▶ [Exercise] No pictures in the copy, please: retype all the records exactly.

(Collected data entries)

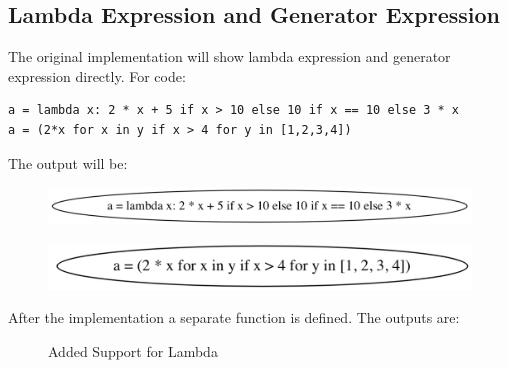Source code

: \documentclass[11pt]{article}
\begin{document}
\subsection{Lambda Expression and Generator Expression}
The original implementation will show lambda expression and generator expression directly. For code:
\begin{lstlisting}
a = lambda x: 2 * x + 5 if x > 10 else 10 if x == 10 else 3 * x
a = (2*x for x in y if x > 4 for y in [1,2,3,4])
\end{lstlisting}
The output will be:
\begin{figure}[H]
  \centering
  \includegraphics[width=.85\textwidth]{img/lambdaexp_before.png}
\end{figure}
\vspace*{-.8cm}
\begin{figure}[H]
  \centering
  \includegraphics[width=.85\textwidth]{img/genexp_before.png}
\end{figure}
\noindent
After the implementation a separate function is defined. The outputs are:

\begin{figure}[H]
\centering
{}\hfill
{}\hfill
\caption{Added Support for Lambda} \label{fig:lambdaexp}
\end{figure}
\end{document}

▶ [Solution to the problem]
Source code

: \documentclass[11pt]{article}
\begin{document}
\subsection{Lambda Expression and Generator Expression}
The original implementation will show lambda expression and generator expression directly. For code:
\begin{lstlisting}
a = lambda x: 2 * x + 5 if x > 10 else 10 if x == 10 else 3 * x
a = (2*x for x in y if x > 4 for y in [1,2,3,4])
\end{lstlisting}
The output will be:
\begin{figure}[H]
  \centering
  \includegraphics[width=.85\textwidth]{img/lambdaexp_before.png}
\end{figure}
\vspace*{-.8cm}
\begin{figure}[H]
  \centering
  \includegraphics[width=.85\textwidth]{img/genexp_before.png}
\end{figure}
\noindent
After the implementation a separate function is defined. The outputs are:

\begin{figure}[H]
\centering
{}\hfill
{}\hfill
\caption{Added Support for Lambda} \label{fig:lambdaexp}
\end{figure}
\end{document}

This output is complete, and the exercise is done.